Dedikoduyu millet olarak hiç sevmeyiz ama dedikodu yapan toplumlar içerisinde ilk sıralarda yer alıyoruz ne yazık ki. Dinimizde de dedikodu, gıyabında konuşulan insanın hakkı ve hukuku çiğnendiği için büyük günahlardan sayılmaktadır. Buna rağmen yine de dedikodu toplumun hemen her kesimi tarafından yapılmaktadır.
Aslında dedikodu çok kötü bir şey değilmiş. İnsanları daha sosyal hale getiriyormuş. Zaten dedikodunun da kalabalıkta yapıldığına hemen herkes şahittir. Yapılan bir araştırmada dedikodunun insanları birbirine yaklaştırdığı ve bir arada tutan önemli unsurlardan biri olduğu tespit edilmiş. Çok yanlış da görünmüyor temelde.
Dedikodu, dünyadaki en ilkel kabilelerinden en çağdaş toplumlarına kadar hemen her kesim tarafından yapılan bir eylem olarak dikkati çekiyor. Toplumumuzda her ne kadar birilerini çekiştirmek şeklinde ortaya çıkıyorsa da pozitif yapılanı daha çağdaş bir eylem olarak görünüyor.
Dünyanın önde gelen üniversitelerinden Standford ve Berkeley Üniversiteleri tarafından birkaç yıl önce yapılan bir araştırmada, dedikodunun topluma vereceği zarar görülmeye çalışılırken, yararı olduğu ortaya çıkmıştır.
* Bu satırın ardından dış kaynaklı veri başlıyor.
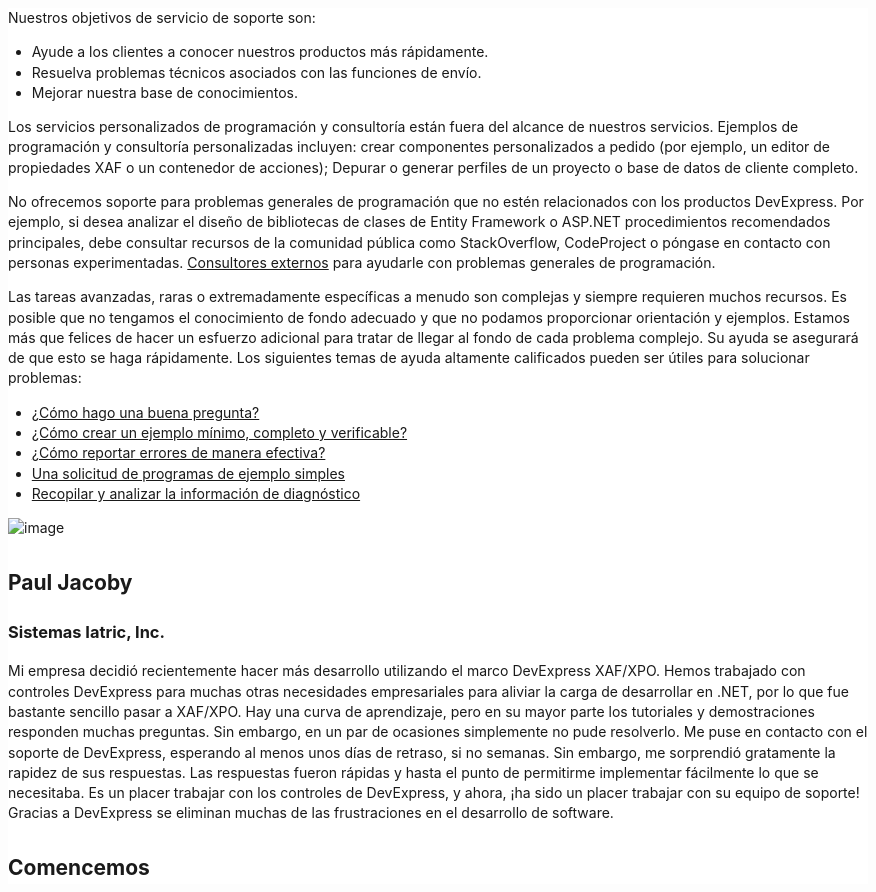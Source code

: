 Nuestros objetivos de servicio de soporte son:

-   Ayude a los clientes a conocer nuestros productos más rápidamente.
-   Resuelva problemas técnicos asociados con las funciones de envío.
-   Mejorar nuestra base de conocimientos.

Los servicios personalizados de programación y consultoría están fuera del alcance de nuestros servicios. Ejemplos de programación y consultoría personalizadas incluyen: crear componentes personalizados a pedido (por ejemplo, un editor de propiedades XAF o un contenedor de acciones); Depurar o generar perfiles de un proyecto o base de datos de cliente completo.

No ofrecemos soporte para problemas generales de programación que no estén relacionados con los productos DevExpress. Por ejemplo, si desea analizar el diseño de bibliotecas de clases de Entity Framework o ASP.NET procedimientos recomendados principales, debe consultar recursos de la comunidad pública como StackOverflow, CodeProject o póngase en contacto con personas experimentadas. [Consultores externos](https://www.devexpress.com/products/net/application_framework/#community) para ayudarle con problemas generales de programación.

Las tareas avanzadas, raras o extremadamente específicas a menudo son complejas y siempre requieren muchos recursos. Es posible que no tengamos el conocimiento de fondo adecuado y que no podamos proporcionar orientación y ejemplos. Estamos más que felices de hacer un esfuerzo adicional para tratar de llegar al fondo de cada problema complejo. Su ayuda se asegurará de que esto se haga rápidamente. Los siguientes temas de ayuda altamente calificados pueden ser útiles para solucionar problemas:

-   [¿Cómo hago una buena pregunta?](https://stackoverflow.com/help/how-to-ask)
-   [¿Cómo crear un ejemplo mínimo, completo y verificable?](https://stackoverflow.com/help/mcve)
-   [¿Cómo reportar errores de manera efectiva?](https://www.chiark.greenend.org.uk/~sgtatham/bugs.html)
-   [Una solicitud de programas de ejemplo simples](https://community.devexpress.com/blogs/ctodx/archive/2009/01/08/a-request-for-simple-example-programs.aspx)
-   [Recopilar y analizar la información de diagnóstico](https://docs.devexpress.com/eXpressAppFramework/117344/concepts/debugging-testing-and-error-handling/collect-and-analyze-the-diagnostic-information)

![image](https://github.com/lianhdez95/XAF-Considerations-for-Newcomers/assets/126447472/5b49c33b-052f-41ff-b273-320c3dd22e8c)


## Paul Jacoby

### Sistemas Iatric, Inc.

Mi empresa decidió recientemente hacer más desarrollo utilizando el marco DevExpress XAF/XPO. Hemos trabajado con controles DevExpress para muchas otras necesidades empresariales para aliviar la carga de desarrollar en .NET, por lo que fue bastante sencillo pasar a XAF/XPO. Hay una curva de aprendizaje, pero en su mayor parte los tutoriales y demostraciones responden muchas preguntas. Sin embargo, en un par de ocasiones simplemente no pude resolverlo. Me puse en contacto con el soporte de DevExpress, esperando al menos unos días de retraso, si no semanas. Sin embargo, me sorprendió gratamente la rapidez de sus respuestas. Las respuestas fueron rápidas y hasta el punto de permitirme implementar fácilmente lo que se necesitaba. Es un placer trabajar con los controles de DevExpress, y ahora, ¡ha sido un placer trabajar con su equipo de soporte! Gracias a DevExpress se eliminan muchas de las frustraciones en el desarrollo de software.

## Comencemos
216 denekle yapılan araştırmada, dedikodu yapan topluluğun nasıl bir çöküntü yaşadığını kanıtlamak amaçlanmıştır. Denekler hakkında tüm bilgilere sahip olan araştırıcılar, yaptıkları çalışmada, bazı gruplarda belirledikleri kişilere gruptaki diğer insanlar hakkında ufak sırlar verirler. Kiminin eşcinsel, kiminin eski bir suçlu, kiminin psikolojik tedavi gördüğü konusundaki bilgileri alan kişilerin grup içerisindeki iletişim sırasında bu sırları başkalarıyla paylaşıp birbirlerinin arkalarından konuştuklarını tespit ederler. Yapılan dedikoduları kaydederler. Beklenen gruplardaki insanların birbirlerinden uzaklaşmalarını görmektir. Ancak, birbirilerinin sırrını paylaşan ve birbirleri hakkında gereğinden fazla şey bilip, arkalarından konuşan insanlar garip bir şekilde birbirlerine daha da yaklaşırlar. Bunun temel nedeni, zaafların bilinmesi tedirginliği azaltmış ve güveni artırmıştır.
Araştırıcılar, diğer denek gruplarındaki insanlara herhangi bir bilgi verilmeden dedikodu yapmayı, insanların arkasından konuşmayı yasaklarlar ve gelişmeleri incelemeye başlarlar. Arkadan konuşanları ihbar edenlere ödül verirler. Amaç guruplar içinde daha dürüst bir ortam yaratmaktır. Ancak insanlar birbirinin arkasından konuşamayınca, dedikodu yapamayınca, ağzına geleni birbirinin yüzüne söyleyince, kalpler kırılmaya başlar ve kalp kırmaktansa susmayı tercih edenler çoğalır, sonuçta guruptaki insanlar birbirinden uzaklaşmaya, gurup dağılmaya başlar. Dedikodu yapamayan insanlarda paylaşım da azalmıştır.
Araştırmanın sonucunca dedikodu bir sosyalleşme aktivitesi olarak görülebileceği ortaya çıkmıştır. Araştırıcılara göre, dedikodu sosyal itibarı düşürüyor gibi görünse de, insanları bir arada tutan unsur olarak görülüyor. Her ne kadar dedikodu yapılarak birinin özel hayatı ihlal ediliyorsa da, özel de olsa bilinenler arttıkça, toplumu oluşturan insanların birbirine güveni artmaktadır. Üçüncü şahıslar hakkında bilinmeyenler arttıkça, şüpheler artıyor.
Elbette çağdaş dünyada, üçüncü şahıs hakkında yalan bilgilerle ileri geri konuşulmuyor ve bu tür konuşmalar gıybet olarak değerlendiriliyor ve dedikodudan kesinlikle ayrılıyor. Anladığımız gibi olsaydı garip olurdu zaten.